━━━ Source data

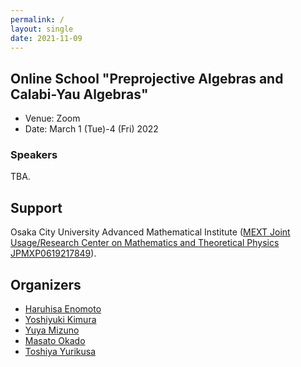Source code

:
 ```yaml
---
permalink: /
layout: single
date: 2021-11-09
---
```


## Online School "Preprojective Algebras and Calabi-Yau Algebras"

- Venue: Zoom
- Date: March 1 (Tue)-4 (Fri) 2022

### Speakers
TBA.

## Support
Osaka City University Advanced Mathematical Institute ([MEXT Joint Usage/Research Center on Mathematics and Theoretical Physics JPMXP0619217849](http://www.sci.osaka-cu.ac.jp/OCAMI/joint/joint-usage_e.html)).

## Organizers

- [Haruhisa Enomoto](https://haruhisa-enomoto.github.io/)
- [Yoshiyuki Kimura](https://researchmap.jp/ysykmr?lang=en)
- [Yuya Mizuno](https://researchmap.jp/y-mizuno?lang=en)
- [Masato Okado](http://www.sci.osaka-cu.ac.jp/~okado/index-e.html)
- [Toshiya Yurikusa](https://sites.google.com/view/toshiya-yurikusa)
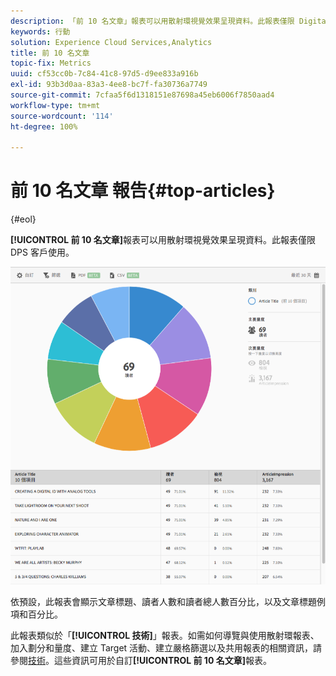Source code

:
 ```yaml
---
description: 「前 10 名文章」報表可以用散射環視覺效果呈現資料。此報表僅限 Digital Publishing Suites (DPS) 客戶使用。
keywords: 行動
solution: Experience Cloud Services,Analytics
title: 前 10 名文章
topic-fix: Metrics
uuid: cf53cc0b-7c84-41c8-97d5-d9ee833a916b
exl-id: 93b3d0aa-83a3-4ee8-bc7f-fa30736a7749
source-git-commit: 7cfaa5f6d1318151e87698a45eb6006f7850aad4
workflow-type: tm+mt
source-wordcount: '114'
ht-degree: 100%

---
```


# 前 10 名文章 報告{#top-articles}

{#eol}

**[!UICONTROL 前 10 名文章]**&#x200B;報表可以用散射環視覺效果呈現資料。此報表僅限 DPS 客戶使用。

![](assets/dps_top_10.png)

依預設，此報表會顯示文章標題、讀者人數和讀者總人數百分比，以及文章標題例項和百分比。

此報表類似於「**[!UICONTROL 技術]**」報表。如需如何導覽與使用散射環報表、加入劃分和量度、建立 Target 活動、建立嚴格篩選以及共用報表的相關資訊，請參閱[技術](/help/using/usage/reports-technology.md)。這些資訊可用於自訂&#x200B;**[!UICONTROL 前 10 名文章]**&#x200B;報表。
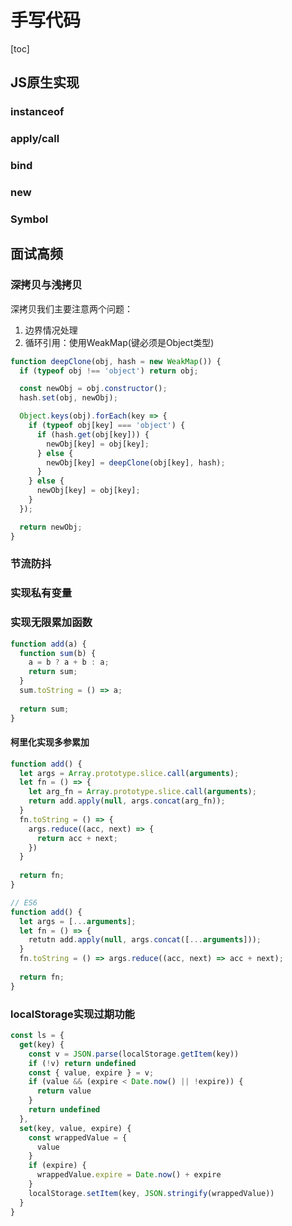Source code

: # 手写代码

[toc]

## JS原生实现

### instanceof

### apply/call

### bind

### new

### Symbol



## 面试高频

### 深拷贝与浅拷贝

深拷贝我们主要注意两个问题：

1. 边界情况处理
2. 循环引用：使用WeakMap(键必须是Object类型)

```js
function deepClone(obj, hash = new WeakMap()) {
  if (typeof obj !== 'object') return obj;

  const newObj = obj.constructor();
  hash.set(obj, newObj);

  Object.keys(obj).forEach(key => {
    if (typeof obj[key] === 'object') {
      if (hash.get(obj[key])) {
        newObj[key] = obj[key];
      } else {
        newObj[key] = deepClone(obj[key], hash);
      }
    } else {
      newObj[key] = obj[key];
    }
  });

  return newObj;
}
```



### 节流防抖



### 实现私有变量

### 实现无限累加函数

```js
function add(a) {
  function sum(b) {
    a = b ? a + b : a;
    return sum;
  }
  sum.toString = () => a;
  
  return sum;
}
```

#### 柯里化实现多参累加

```js
function add() {
  let args = Array.prototype.slice.call(arguments);
  let fn = () => {
    let arg_fn = Array.prototype.slice.call(arguments);
    return add.apply(null, args.concat(arg_fn));
  }
  fn.toString = () => {
    args.reduce((acc, next) => {
      return acc + next;
    })
  }
  
  return fn;
}

// ES6
function add() {
  let args = [...arguments];
  let fn = () => {
    retutn add.apply(null, args.concat([...arguments]));
  }
  fn.toString = () => args.reduce((acc, next) => acc + next);
  
  return fn;
}
```

### localStorage实现过期功能

```js
const ls = {
  get(key) {
    const v = JSON.parse(localStorage.getItem(key))
    if (!v) return undefined
    const { value, expire } = v;
    if (value && (expire < Date.now() || !expire)) {
      return value
    }
    return undefined
  },
  set(key, value, expire) {
    const wrappedValue = {
      value
    }
    if (expire) {
      wrappedValue.expire = Date.now() + expire
    }
    localStorage.setItem(key, JSON.stringify(wrappedValue))
  }
}
```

━━━━━━

- [Task item]:
Each record must be returned exactly as it stands, and the images omitted.

- [Answer for this exercise]:
Source code

:
 ```yaml
---
permalink: /
layout: single
date: 2021-11-09
---
```


## Online School "Preprojective Algebras and Calabi-Yau Algebras"

- Venue: Zoom
- Date: March 1 (Tue)-4 (Fri) 2022

### Speakers
TBA.

## Support
Osaka City University Advanced Mathematical Institute ([MEXT Joint Usage/Research Center on Mathematics and Theoretical Physics JPMXP0619217849](http://www.sci.osaka-cu.ac.jp/OCAMI/joint/joint-usage_e.html)).

## Organizers

- [Haruhisa Enomoto](https://haruhisa-enomoto.github.io/)
- [Yoshiyuki Kimura](https://researchmap.jp/ysykmr?lang=en)
- [Yuya Mizuno](https://researchmap.jp/y-mizuno?lang=en)
- [Masato Okado](http://www.sci.osaka-cu.ac.jp/~okado/index-e.html)
- [Toshiya Yurikusa](https://sites.google.com/view/toshiya-yurikusa)
Source code

:
 ```yaml
---
description: 「前 10 名文章」報表可以用散射環視覺效果呈現資料。此報表僅限 Digital Publishing Suites (DPS) 客戶使用。
keywords: 行動
solution: Experience Cloud Services,Analytics
title: 前 10 名文章
topic-fix: Metrics
uuid: cf53cc0b-7c84-41c8-97d5-d9ee833a916b
exl-id: 93b3d0aa-83a3-4ee8-bc7f-fa30736a7749
source-git-commit: 7cfaa5f6d1318151e87698a45eb6006f7850aad4
workflow-type: tm+mt
source-wordcount: '114'
ht-degree: 100%

---
```


# 前 10 名文章 報告{#top-articles}

{#eol}

**[!UICONTROL 前 10 名文章]**&#x200B;報表可以用散射環視覺效果呈現資料。此報表僅限 DPS 客戶使用。

![](assets/dps_top_10.png)

依預設，此報表會顯示文章標題、讀者人數和讀者總人數百分比，以及文章標題例項和百分比。

此報表類似於「**[!UICONTROL 技術]**」報表。如需如何導覽與使用散射環報表、加入劃分和量度、建立 Target 活動、建立嚴格篩選以及共用報表的相關資訊，請參閱[技術](/help/using/usage/reports-technology.md)。這些資訊可用於自訂&#x200B;**[!UICONTROL 前 10 名文章]**&#x200B;報表。
Source code

: # 手写代码

[toc]

## JS原生实现

### instanceof

### apply/call

### bind

### new

### Symbol



## 面试高频

### 深拷贝与浅拷贝

深拷贝我们主要注意两个问题：

1. 边界情况处理
2. 循环引用：使用WeakMap(键必须是Object类型)

```js
function deepClone(obj, hash = new WeakMap()) {
  if (typeof obj !== 'object') return obj;

  const newObj = obj.constructor();
  hash.set(obj, newObj);

  Object.keys(obj).forEach(key => {
    if (typeof obj[key] === 'object') {
      if (hash.get(obj[key])) {
        newObj[key] = obj[key];
      } else {
        newObj[key] = deepClone(obj[key], hash);
      }
    } else {
      newObj[key] = obj[key];
    }
  });

  return newObj;
}
```



### 节流防抖



### 实现私有变量

### 实现无限累加函数

```js
function add(a) {
  function sum(b) {
    a = b ? a + b : a;
    return sum;
  }
  sum.toString = () => a;
  
  return sum;
}
```

#### 柯里化实现多参累加

```js
function add() {
  let args = Array.prototype.slice.call(arguments);
  let fn = () => {
    let arg_fn = Array.prototype.slice.call(arguments);
    return add.apply(null, args.concat(arg_fn));
  }
  fn.toString = () => {
    args.reduce((acc, next) => {
      return acc + next;
    })
  }
  
  return fn;
}

// ES6
function add() {
  let args = [...arguments];
  let fn = () => {
    retutn add.apply(null, args.concat([...arguments]));
  }
  fn.toString = () => args.reduce((acc, next) => acc + next);
  
  return fn;
}
```

### localStorage实现过期功能

```js
const ls = {
  get(key) {
    const v = JSON.parse(localStorage.getItem(key))
    if (!v) return undefined
    const { value, expire } = v;
    if (value && (expire < Date.now() || !expire)) {
      return value
    }
    return undefined
  },
  set(key, value, expire) {
    const wrappedValue = {
      value
    }
    if (expire) {
      wrappedValue.expire = Date.now() + expire
    }
    localStorage.setItem(key, JSON.stringify(wrappedValue))
  }
}
```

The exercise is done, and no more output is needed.